> WHAT YOU NEED TO DO:
Pictures aside, return all of the records exactly as they stand.
SUPPLIED RECORDS Block Start
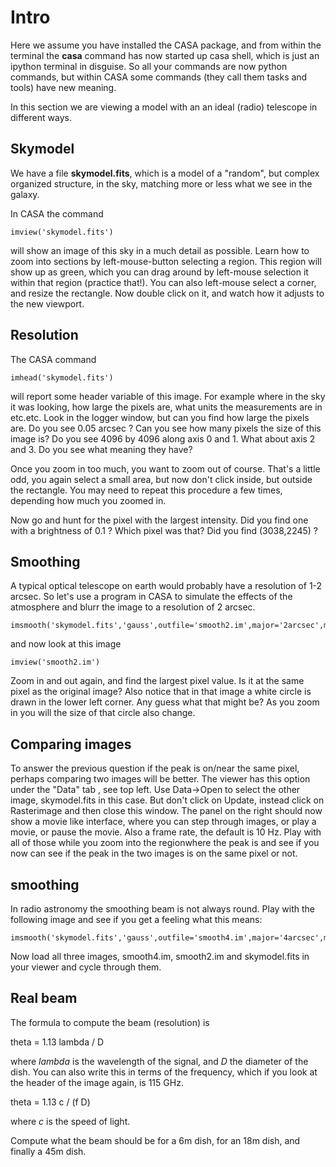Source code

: # Intro

Here we assume you have installed the CASA package, and from within the terminal the **casa** command
has now started up casa shell, which is just an ipython terminal in disguise. So all your commands
are now python commands, but within CASA some commands (they call them tasks and tools) have new
meaning.

In this section we are viewing a model with an an ideal (radio) telescope in different ways.

## Skymodel

We have a file **skymodel.fits**, which is a model of a "random", but complex organized structure,
in the sky, matching more or less what we see in the galaxy.

In CASA the command

    imview('skymodel.fits')

will show an image of this sky in a much detail as possible. Learn how to zoom into
sections by left-mouse-button selecting a region. This region will show up as green, which
you can drag around by left-mouse selection it within that region (practice that!). You can
also left-mouse select a corner, and resize the rectangle.  Now double click on it, and watch
how it adjusts to the new viewport.

## Resolution

The CASA command

    imhead('skymodel.fits')

will report some header variable of this image. For example where in the sky it was looking, how
large the pixels are, what units the measurements are in etc.etc. Look in the logger window, but can
you find how large the pixels are.  Do you see 0.05 arcsec ?  Can you see how many pixels the size of
this image is?   Do you see 4096 by 4096 along axis 0 and 1. What about axis 2 and 3. Do you see what
meaning they have?

Once you zoom in too much, you want to zoom out of course. That's a little odd, you again select
a small area, but now don't click inside, but outside the rectangle. You may need to repeat this procedure
a few times, depending how much you zoomed in.

Now go and hunt for the pixel with the largest intensity. Did you find one with a brightness of 0.1 ? Which
pixel was that?  Did you find (3038,2245) ?

## Smoothing

A typical optical telescope on earth would probably have a resolution of 1-2 arcsec. So let's use a program
in CASA to simulate the effects of the atmosphere and blurr the image to a resolution of 2 arcsec.

    imsmooth('skymodel.fits','gauss',outfile='smooth2.im',major='2arcsec',minor='2arcsec',pa='0deg')

and now look at this image

    imview('smooth2.im')

Zoom in and out again, and find the largest pixel value. Is it at the same pixel as the original image?
Also notice that in that image a white circle is drawn in the lower left corner. Any guess what that might
be?   As you zoom in you will the size of that circle also change.


## Comparing images

To answer the previous question if the peak is on/near the same pixel, perhaps comparing two images will
be better. The viewer has this option under the "Data" tab , see top left.  Use Data->Open to select the other image,
skymodel.fits in this case. But don't click on Update, instead click on Rasterimage and then close this window. The
panel on the right should now show a movie like interface, where you can step through images, or play a movie, or pause
the movie. Also a frame rate, the default is 10 Hz. Play with all of those while you zoom into the regionwhere the peak is
and see if you now can see if the peak in the two images is on the same pixel or not.


## smoothing

In radio astronomy the smoothing beam is not always round. Play with the following image and see if you get a feeling
what this means:

    imsmooth('skymodel.fits','gauss',outfile='smooth4.im',major='4arcsec',minor='2arcsec',pa='30deg')

Now load all three images, smooth4.im, smooth2.im and skymodel.fits in your viewer and cycle through them.


## Real beam

The formula to compute the beam (resolution) is

   theta = 1.13 lambda / D

where *lambda* is the wavelength of the signal, and *D* the diameter of the dish. You can also write this in terms
of the frequency, which if you look at the header of the image again, is 115 GHz.

   theta = 1.13 c / (f D)

where *c* is the speed of light.

Compute what the beam should be for a 6m dish, for an 18m dish, and finally a 45m dish.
SUPPLIED RECORDS Block End
> SOLUTION:
Source code

: # Intro

Here we assume you have installed the CASA package, and from within the terminal the **casa** command
has now started up casa shell, which is just an ipython terminal in disguise. So all your commands
are now python commands, but within CASA some commands (they call them tasks and tools) have new
meaning.

In this section we are viewing a model with an an ideal (radio) telescope in different ways.

## Skymodel

We have a file **skymodel.fits**, which is a model of a "random", but complex organized structure,
in the sky, matching more or less what we see in the galaxy.

In CASA the command

    imview('skymodel.fits')

will show an image of this sky in a much detail as possible. Learn how to zoom into
sections by left-mouse-button selecting a region. This region will show up as green, which
you can drag around by left-mouse selection it within that region (practice that!). You can
also left-mouse select a corner, and resize the rectangle.  Now double click on it, and watch
how it adjusts to the new viewport.

## Resolution

The CASA command

    imhead('skymodel.fits')

will report some header variable of this image. For example where in the sky it was looking, how
large the pixels are, what units the measurements are in etc.etc. Look in the logger window, but can
you find how large the pixels are.  Do you see 0.05 arcsec ?  Can you see how many pixels the size of
this image is?   Do you see 4096 by 4096 along axis 0 and 1. What about axis 2 and 3. Do you see what
meaning they have?

Once you zoom in too much, you want to zoom out of course. That's a little odd, you again select
a small area, but now don't click inside, but outside the rectangle. You may need to repeat this procedure
a few times, depending how much you zoomed in.

Now go and hunt for the pixel with the largest intensity. Did you find one with a brightness of 0.1 ? Which
pixel was that?  Did you find (3038,2245) ?

## Smoothing

A typical optical telescope on earth would probably have a resolution of 1-2 arcsec. So let's use a program
in CASA to simulate the effects of the atmosphere and blurr the image to a resolution of 2 arcsec.

    imsmooth('skymodel.fits','gauss',outfile='smooth2.im',major='2arcsec',minor='2arcsec',pa='0deg')

and now look at this image

    imview('smooth2.im')

Zoom in and out again, and find the largest pixel value. Is it at the same pixel as the original image?
Also notice that in that image a white circle is drawn in the lower left corner. Any guess what that might
be?   As you zoom in you will the size of that circle also change.


## Comparing images

To answer the previous question if the peak is on/near the same pixel, perhaps comparing two images will
be better. The viewer has this option under the "Data" tab , see top left.  Use Data->Open to select the other image,
skymodel.fits in this case. But don't click on Update, instead click on Rasterimage and then close this window. The
panel on the right should now show a movie like interface, where you can step through images, or play a movie, or pause
the movie. Also a frame rate, the default is 10 Hz. Play with all of those while you zoom into the regionwhere the peak is
and see if you now can see if the peak in the two images is on the same pixel or not.


## smoothing

In radio astronomy the smoothing beam is not always round. Play with the following image and see if you get a feeling
what this means:

    imsmooth('skymodel.fits','gauss',outfile='smooth4.im',major='4arcsec',minor='2arcsec',pa='30deg')

Now load all three images, smooth4.im, smooth2.im and skymodel.fits in your viewer and cycle through them.


## Real beam

The formula to compute the beam (resolution) is

   theta = 1.13 lambda / D

where *lambda* is the wavelength of the signal, and *D* the diameter of the dish. You can also write this in terms
of the frequency, which if you look at the header of the image again, is 115 GHz.

   theta = 1.13 c / (f D)

where *c* is the speed of light.

Compute what the beam should be for a 6m dish, for an 18m dish, and finally a 45m dish.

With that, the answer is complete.